- What you need to do
Find and copy the lines in the records beneath this task that contain the word "JsonMapper".

- Exercise data

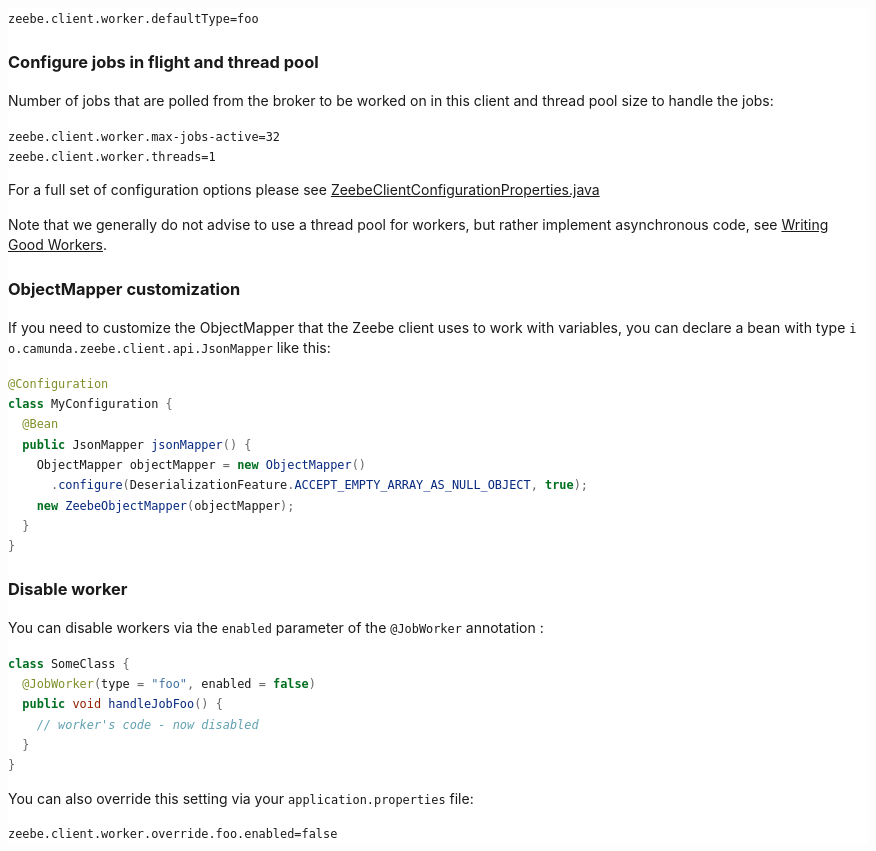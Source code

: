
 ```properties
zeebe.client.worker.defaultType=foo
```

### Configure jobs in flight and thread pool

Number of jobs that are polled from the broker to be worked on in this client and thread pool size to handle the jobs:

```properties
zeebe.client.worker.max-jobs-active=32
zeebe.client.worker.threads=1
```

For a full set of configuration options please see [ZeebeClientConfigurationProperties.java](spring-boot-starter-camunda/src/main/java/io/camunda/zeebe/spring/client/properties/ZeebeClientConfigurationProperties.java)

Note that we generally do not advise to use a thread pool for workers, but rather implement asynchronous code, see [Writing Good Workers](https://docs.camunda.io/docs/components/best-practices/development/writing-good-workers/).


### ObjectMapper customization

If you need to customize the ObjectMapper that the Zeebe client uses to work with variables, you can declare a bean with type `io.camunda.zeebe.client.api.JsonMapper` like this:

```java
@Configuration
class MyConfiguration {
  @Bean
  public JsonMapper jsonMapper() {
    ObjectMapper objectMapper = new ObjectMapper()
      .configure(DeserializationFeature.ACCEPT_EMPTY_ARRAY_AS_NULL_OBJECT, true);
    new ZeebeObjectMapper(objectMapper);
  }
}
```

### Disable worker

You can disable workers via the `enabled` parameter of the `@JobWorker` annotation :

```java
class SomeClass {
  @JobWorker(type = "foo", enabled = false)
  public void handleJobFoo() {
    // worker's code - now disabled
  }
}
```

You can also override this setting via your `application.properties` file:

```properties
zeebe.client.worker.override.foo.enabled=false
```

- Result for this exercise
If you need to customize the ObjectMapper that the Zeebe client uses to work with variables, you can declare a bean with type `io.camunda.zeebe.client.api.JsonMapper` like this:
  public JsonMapper jsonMapper() {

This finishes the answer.